If you'd like to get involved with building some of these solutions, Status is hiring! If you are excited about crypto social and want to help in other ways, Status also welcomes ambassadors to help educate about crypto social and privacy.
Future:
August 4, 2021:
The London fork will deploy to mainnet and EIP-1559 will be live. The impacts this will have on Ether are widely (and intensely) speculated, but it will provide a more predictable mechanism for determining gas fees, and begin burning fees as well. Ethereum researcher & developer Justin Drake estimates that 10,000 ETH will be burned every day.
~Late 2021:
Eth2 merge. Mainnet Ethereum will be merged with the Beacon Chain, and Ethereum will no longer rely on proof of work. This is estimated to reduce Ethereum's electricity usage by at least 99%.
~2022:
Shard chains. Sharding is the next big step to scaling Ethereum, and will move Ethereum from fifteen transactions per second to thousands of transactions per second. For more information on sharding, read Vitalik's fantastic blog here.
Ethereum has come far, and with the continued effort and dedication of all of us—in DeFi, in crypto, in privacy—with all of our help, it will go quite a lot further.

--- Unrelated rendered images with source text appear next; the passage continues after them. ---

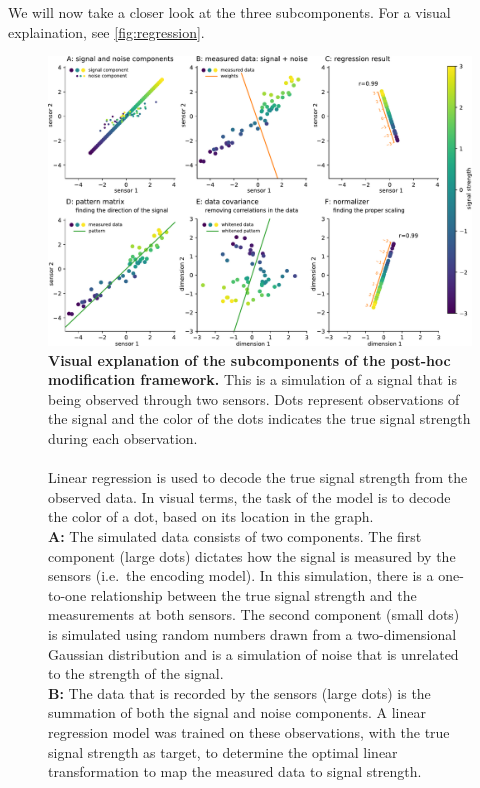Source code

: \documentclass[a4paper]{vanvliet_paper}
\begin{document}
We will now take a closer look at the three subcomponents.
For a visual explaination, see \autoref{fig:regression}.
\begin{figure}[p]
    \includegraphics[width=18cm]{figures/regression.pdf}
    \vspace{2ex}
    \caption{\textbf{Visual explanation of the subcomponents of the post-hoc modification framework.}
    This is a simulation of a signal that is being observed through two sensors.
    Dots represent observations of the signal and the color of the dots indicates the true signal strength during each observation.\\
    \\
    Linear regression is used to decode the true signal strength from the observed data.
    In visual terms, the task of the model is to decode the color of a dot, based on its location in the graph.\\
    \textbf{A:} The simulated data consists of two components.
    The first component (large dots) dictates how the signal is measured by the sensors (i.e.\ the encoding model).
    In this simulation, there is a one-to-one relationship between the true signal strength and the measurements at both sensors.
    The second component (small dots) is simulated using random numbers drawn from a two-dimensional Gaussian distribution and is a simulation of noise that is unrelated to the strength of the signal.\\
    \textbf{B:} The data that is recorded by the sensors (large dots) is the summation of both the signal and noise components.
    A linear regression model was trained on these observations, with the true signal strength as target, to determine the optimal linear transformation to map the measured data to signal strength.
}
\end{figure}
\end{document}
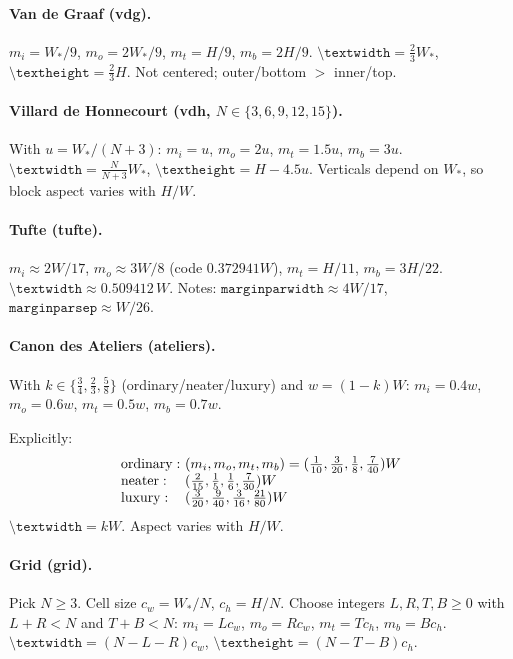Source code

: \documentclass[11pt, twoside, openany]{book}
\newcommand{\cmd}[1]{\texttt{\textbackslash #1}}
\begin{document}
\paragraph{Van de Graaf (vdg).}
$m_i = W_\ast/9$, $m_o = 2W_\ast/9$, $m_t = H/9$, $m_b = 2H/9$. $\cmd{textwidth} = \tfrac{2}{3}W_\ast$, $\cmd{textheight} = \tfrac{2}{3}H$. Not centered; outer/bottom $>$ inner/top.

\paragraph{Villard de Honnecourt (vdh, $N\in\{3,6,9,12,15\}$).}
With $u = W_\ast/(N+3)$: $m_i = u$, $m_o = 2u$, $m_t = 1.5u$, $m_b = 3u$. $\cmd{textwidth} = \tfrac{N}{N+3}W_\ast$, $\cmd{textheight} = H - 4.5u$. Verticals depend on $W_\ast$, so block aspect varies with $H/W$.

\paragraph{Tufte (tufte).}
$m_i \approx 2W/17$, $m_o \approx 3W/8$ (code $0.372941W$), $m_t = H/11$, $m_b = 3H/22$. $\cmd{textwidth} \approx 0.509412\,W$. Notes: $\texttt{marginparwidth} \approx 4W/17$, $\texttt{marginparsep} \approx W/26$.

\paragraph{Canon des Ateliers (ateliers).}
With $k \in \{\tfrac{3}{4}, \tfrac{2}{3}, \tfrac{5}{8}\}$ (ordinary/neater/luxury) and $w = (1-k)W$: $m_i = 0.4w$, $m_o = 0.6w$, $m_t = 0.5w$, $m_b = 0.7w$.

Explicitly:
\[
	\begin{array}{l@{\ }l}
		\mathrm{ordinary:} & (m_i,m_o,m_t,m_b) = (\tfrac{1}{10},\tfrac{3}{20},\tfrac{1}{8},\tfrac{7}{40})W \\
		\mathrm{neater:}   & (\tfrac{2}{15},\tfrac{1}{5},\tfrac{1}{6},\tfrac{7}{30})W                      \\
		\mathrm{luxury:}   & (\tfrac{3}{20},\tfrac{9}{40},\tfrac{3}{16},\tfrac{21}{80})W                   
	\end{array}
\]
$\cmd{textwidth} = kW$. Aspect varies with $H/W$.

\paragraph{Grid (grid).}
Pick $N \geq 3$. Cell size $c_w = W_\ast/N$, $c_h = H/N$. Choose integers $L,R,T,B \geq 0$ with $L+R < N$ and $T+B < N$: $m_i = Lc_w$, $m_o = Rc_w$, $m_t = Tc_h$, $m_b = Bc_h$. $\cmd{textwidth} = (N{-}L{-}R)c_w$, $\cmd{textheight} = (N{-}T{-}B)c_h$.
\end{document}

Addendum - External Resources
The details of Ethereum's early history come largely from Camilla Russo's excellent book: The Infinite Machine. If you're looking for even more content on Ethereum's development, culture, and future, check out the Bankless podcast/newsletter by Ryan Sean Adams and David Hoffman, and The Daily Gwei podcast/newsletter by Anthony Sassano. If you're excited about Ethereum, privacy, and crypto social, you can also hit up our forums here.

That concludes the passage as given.